Problem statement:
Which lines below fall between the one containing "Codificada la función" and the one containing "Variar, alfa=0.1 \]"? Repeat them exactly, counting both of those lines, and add nothing else.

Recorded information:
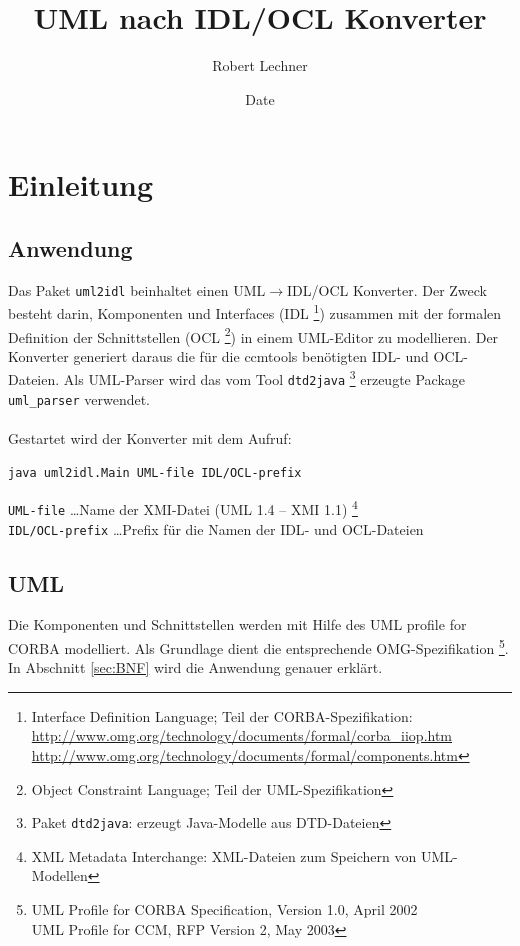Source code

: \documentclass [a4paper,10pt] {scrartcl}
\author{Robert Lechner}
\title{UML nach IDL/OCL Konverter}
\date{$ $Date$ $}
\begin{document}
\maketitle
\tableofcontents
\cleardoublepage

\section{Einleitung}
\subsection{Anwendung}
Das Paket \texttt{uml2idl} beinhaltet einen \textsf{UML}$\rightarrow$\textsf{IDL/OCL}
Konverter. Der Zweck besteht darin, Komponenten und Interfaces (\textsf{IDL}
\footnote{Interface Definition Language; Teil der CORBA-Spezifikation:\\
\url{http://www.omg.org/technology/documents/formal/corba_iiop.htm}\\
\url{http://www.omg.org/technology/documents/formal/components.htm}
}) zusammen mit der
formalen Definition der Schnittstellen (\textsf{OCL}
\footnote{Object Constraint Language; Teil der UML-Spezifikation}) in einem \textsf{UML}-Editor
zu modellieren. Der Konverter generiert daraus die f{\"u}r die \textsf{ccmtools} ben{\"o}tigten
\textsf{IDL}- und \textsf{OCL}-Dateien.
Als \textsf{UML}-Parser wird das vom Tool \texttt{dtd2java}
\footnote{Paket \texttt{dtd2java}: erzeugt Java-Modelle aus DTD-Dateien}
erzeugte Package \texttt{uml\_parser} verwendet. \\
~\\
Gestartet wird der Konverter mit dem Aufruf:
\begin{verbatim}
java uml2idl.Main UML-file IDL/OCL-prefix
\end{verbatim}
\texttt{UML-file} \dots Name der \textsf{XMI}-Datei (\textsf{UML} 1.4 -- \textsf{XMI} 1.1)
\footnote{XML Metadata Interchange: XML-Dateien zum Speichern von UML-Modellen}\\
\texttt{IDL/OCL-prefix} \dots Prefix f{\"u}r die Namen der \textsf{IDL}- und \textsf{OCL}-Dateien
\subsection{UML}
Die Komponenten und Schnittstellen werden mit Hilfe des \textsf{UML profile for CORBA}
modelliert. Als Grundlage dient die entsprechende \textsf{OMG}-Spezifikation
\footnote{UML Profile for CORBA Specification, Version 1.0, April 2002\\
UML Profile for CCM, RFP Version 2, May 2003}.\\
In Abschnitt \ref{sec:BNF} wird die Anwendung genauer erkl{\"a}rt.
\end{document}

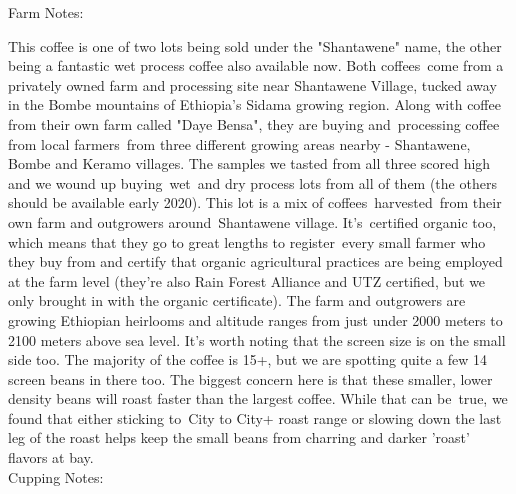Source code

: \documentclass[10pt,twoside,footinclude=true,headinclude=true]{scrbook} %
\newlength{\mysize}
\newcommand{\myfontsize}[1]{
  \setlength{\mysize}{#1pt}
  \fontsize{\mysize}{1.2\mysize}
  \selectfont
}
\begin{document}
\newpage
\vspace*{-2.2em}
\linespread{1.2}
\raggedright
\normalsize
Farm Notes: \\
\myfontsize{7.8}
This coffee is one of two lots being sold under the "Shantawene" name, the other being a fantastic wet process coffee also available now. Both coffees come from a privately owned farm and processing site near Shantawene Village, tucked away in the Bombe mountains of Ethiopia's Sidama growing region. Along with coffee from their own farm called "Daye Bensa", they are buying and processing coffee from local farmers from three different growing areas nearby - Shantawene, Bombe and Keramo villages. The samples we tasted from all three scored high and we wound up buying wet and dry process lots from all of them (the others should be available early 2020). This lot is a mix of coffees harvested from their own farm and outgrowers around Shantawene village. It's certified organic too, which means that they go to great lengths to register every small farmer who they buy from and certify that organic agricultural practices are being employed at the farm level (they're also Rain Forest Alliance and UTZ certified, but we only brought in with the organic certificate). The farm and outgrowers are growing Ethiopian heirlooms and altitude ranges from just under 2000 meters to 2100 meters above sea level. It's worth noting that the screen size is on the small side too. The majority of the coffee is 15+, but we are spotting quite a few 14 screen beans in there too. The biggest concern here is that these smaller, lower density beans will roast faster than the largest coffee. While that can be true, we found that either sticking to City to City+ roast range or slowing down the last leg of the roast helps keep the small beans from charring and darker 'roast' flavors at bay. \\
\medskip
\normalsize
Cupping Notes: \\
\myfontsize{7.8}
\end{document}
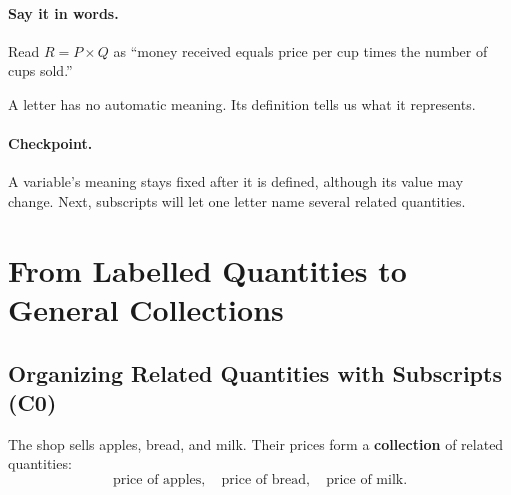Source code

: 	\paragraph{Say it in words.}
	Read $R=P\times Q$ as
	``money received equals price per cup times the number of cups sold.''
	
	A letter has no automatic meaning. Its definition tells us what it represents.
	
	\paragraph{Checkpoint.}
	A variable's meaning stays fixed after it is defined, although its value may change. Next, subscripts will let one letter name several related quantities.
	
	
	\section{From Labelled Quantities to General Collections}
	\label{sec:labelled-to-general}
	
	
	\subsection{Organizing Related Quantities with Subscripts (C0)}
	\label{sec:subscripts-c0}
	
	The shop sells apples, bread, and milk. Their prices form a \textbf{collection} of related quantities:
	\[
	\text{price of apples},\quad
	\text{price of bread},\quad
	\text{price of milk}.
	\]
	
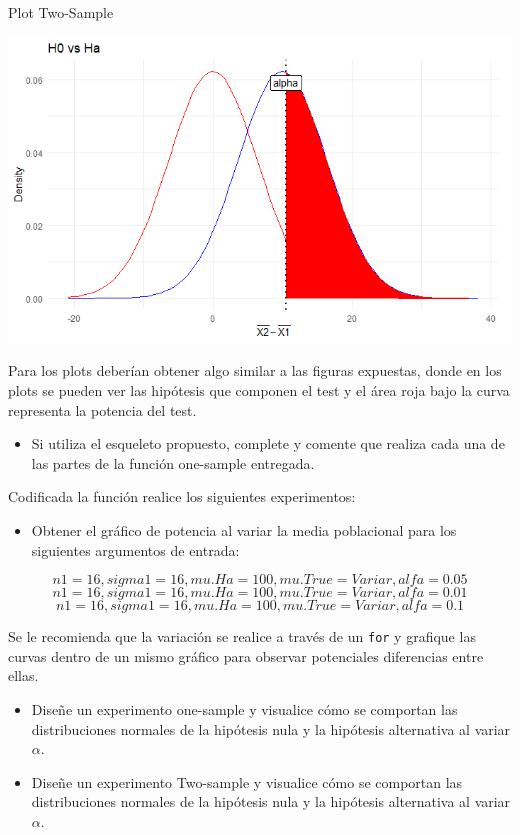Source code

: \documentclass[]{article}
\providecommand{\tightlist}{%
  \setlength{\itemsep}{0pt}\setlength{\parskip}{0pt}}
\begin{document}
Plot Two-Sample

\includegraphics{plot_potencia_2.png}

Para los plots deberían obtener algo similar a las figuras expuestas,
donde en los plots se pueden ver las hipótesis que componen el test y el
área roja bajo la curva representa la potencia del test.

\begin{itemize}
\tightlist
\item
  Si utiliza el esqueleto propuesto, complete y comente que realiza cada
  una de las partes de la función one-sample entregada.
\end{itemize}

Codificada la función realice los siguientes experimentos:

\begin{itemize}
\tightlist
\item
  Obtener el gráfico de potencia al variar la media poblacional para los
  siguientes argumentos de entrada:
\end{itemize}

\[ n1=16, sigma1=16, mu.Ha=100 , mu.True=Variar, alfa=0.05 \]
\[ n1=16, sigma1=16, mu.Ha=100 , mu.True= Variar, alfa=0.01 \]
\[ n1=16, sigma1=16, mu.Ha=100 , mu.True= Variar, alfa=0.1 \]

Se le recomienda que la variación se realice a través de un \texttt{for}
y grafique las curvas dentro de un mismo gráfico para observar
potenciales diferencias entre ellas.

\begin{itemize}
\item
  Diseñe un experimento one-sample y visualice cómo se comportan las
  distribuciones normales de la hipótesis nula y la hipótesis
  alternativa al variar \(\alpha\).
\item
  Diseñe un experimento Two-sample y visualice cómo se comportan las
  distribuciones normales de la hipótesis nula y la hipótesis
  alternativa al variar \(\alpha\).
\end{itemize}
\end{document}
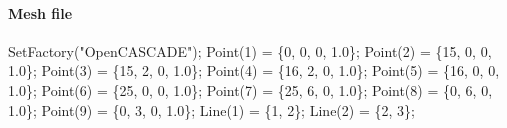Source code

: \documentclass[11pt]{article}
\newenvironment{Shaded}{}{}
\newcommand{\DecValTok}[1]{\textcolor[rgb]{0.25,0.63,0.44}{{#1}}}
\newcommand{\FloatTok}[1]{\textcolor[rgb]{0.25,0.63,0.44}{{#1}}}
\newcommand{\StringTok}[1]{\textcolor[rgb]{0.25,0.44,0.63}{{#1}}}
\newcommand{\NormalTok}[1]{{#1}}
\newcommand{\OperatorTok}[1]{\textcolor[rgb]{0.40,0.40,0.40}{{#1}}}
\begin{document}
\hypertarget{mesh-file-2}{%
\paragraph{Mesh file}\label{mesh-file-2}}

\begin{Shaded}
\begin{Highlighting}[]
\NormalTok{SetFactory}\OperatorTok{(}\StringTok{"OpenCASCADE"}\OperatorTok{);}
\NormalTok{Point}\OperatorTok{(}\DecValTok{1}\OperatorTok{)} \OperatorTok{=} \OperatorTok{\{}\DecValTok{0}\OperatorTok{,} \DecValTok{0}\OperatorTok{,} \DecValTok{0}\OperatorTok{,} \FloatTok{1.0}\OperatorTok{\};}
\NormalTok{Point}\OperatorTok{(}\DecValTok{2}\OperatorTok{)} \OperatorTok{=} \OperatorTok{\{}\DecValTok{15}\OperatorTok{,} \DecValTok{0}\OperatorTok{,} \DecValTok{0}\OperatorTok{,} \FloatTok{1.0}\OperatorTok{\};}
\NormalTok{Point}\OperatorTok{(}\DecValTok{3}\OperatorTok{)} \OperatorTok{=} \OperatorTok{\{}\DecValTok{15}\OperatorTok{,} \DecValTok{2}\OperatorTok{,} \DecValTok{0}\OperatorTok{,} \FloatTok{1.0}\OperatorTok{\};}
\NormalTok{Point}\OperatorTok{(}\DecValTok{4}\OperatorTok{)} \OperatorTok{=} \OperatorTok{\{}\DecValTok{16}\OperatorTok{,} \DecValTok{2}\OperatorTok{,} \DecValTok{0}\OperatorTok{,} \FloatTok{1.0}\OperatorTok{\};}
\NormalTok{Point}\OperatorTok{(}\DecValTok{5}\OperatorTok{)} \OperatorTok{=} \OperatorTok{\{}\DecValTok{16}\OperatorTok{,} \DecValTok{0}\OperatorTok{,} \DecValTok{0}\OperatorTok{,} \FloatTok{1.0}\OperatorTok{\};}
\NormalTok{Point}\OperatorTok{(}\DecValTok{6}\OperatorTok{)} \OperatorTok{=} \OperatorTok{\{}\DecValTok{25}\OperatorTok{,} \DecValTok{0}\OperatorTok{,} \DecValTok{0}\OperatorTok{,} \FloatTok{1.0}\OperatorTok{\};}
\NormalTok{Point}\OperatorTok{(}\DecValTok{7}\OperatorTok{)} \OperatorTok{=} \OperatorTok{\{}\DecValTok{25}\OperatorTok{,} \DecValTok{6}\OperatorTok{,} \DecValTok{0}\OperatorTok{,} \FloatTok{1.0}\OperatorTok{\};}
\NormalTok{Point}\OperatorTok{(}\DecValTok{8}\OperatorTok{)} \OperatorTok{=} \OperatorTok{\{}\DecValTok{0}\OperatorTok{,} \DecValTok{6}\OperatorTok{,} \DecValTok{0}\OperatorTok{,} \FloatTok{1.0}\OperatorTok{\};}
\NormalTok{Point}\OperatorTok{(}\DecValTok{9}\OperatorTok{)} \OperatorTok{=} \OperatorTok{\{}\DecValTok{0}\OperatorTok{,} \DecValTok{3}\OperatorTok{,} \DecValTok{0}\OperatorTok{,} \FloatTok{1.0}\OperatorTok{\};}
\NormalTok{Line}\OperatorTok{(}\DecValTok{1}\OperatorTok{)} \OperatorTok{=} \OperatorTok{\{}\DecValTok{1}\OperatorTok{,} \DecValTok{2}\OperatorTok{\};}
\NormalTok{Line}\OperatorTok{(}\DecValTok{2}\OperatorTok{)} \OperatorTok{=} \OperatorTok{\{}\DecValTok{2}\OperatorTok{,} \DecValTok{3}\OperatorTok{\};}

\end{Highlighting}
\end{Shaded}
\end{document}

Task output:
Codificada la función realice los siguientes experimentos:

\begin{itemize}
\tightlist
\item
  Obtener el gráfico de potencia al variar la media poblacional para los
  siguientes argumentos de entrada:
\end{itemize}

\[ n1=16, sigma1=16, mu.Ha=100 , mu.True=Variar, alfa=0.05 \]
\[ n1=16, sigma1=16, mu.Ha=100 , mu.True= Variar, alfa=0.01 \]
\[ n1=16, sigma1=16, mu.Ha=100 , mu.True= Variar, alfa=0.1 \]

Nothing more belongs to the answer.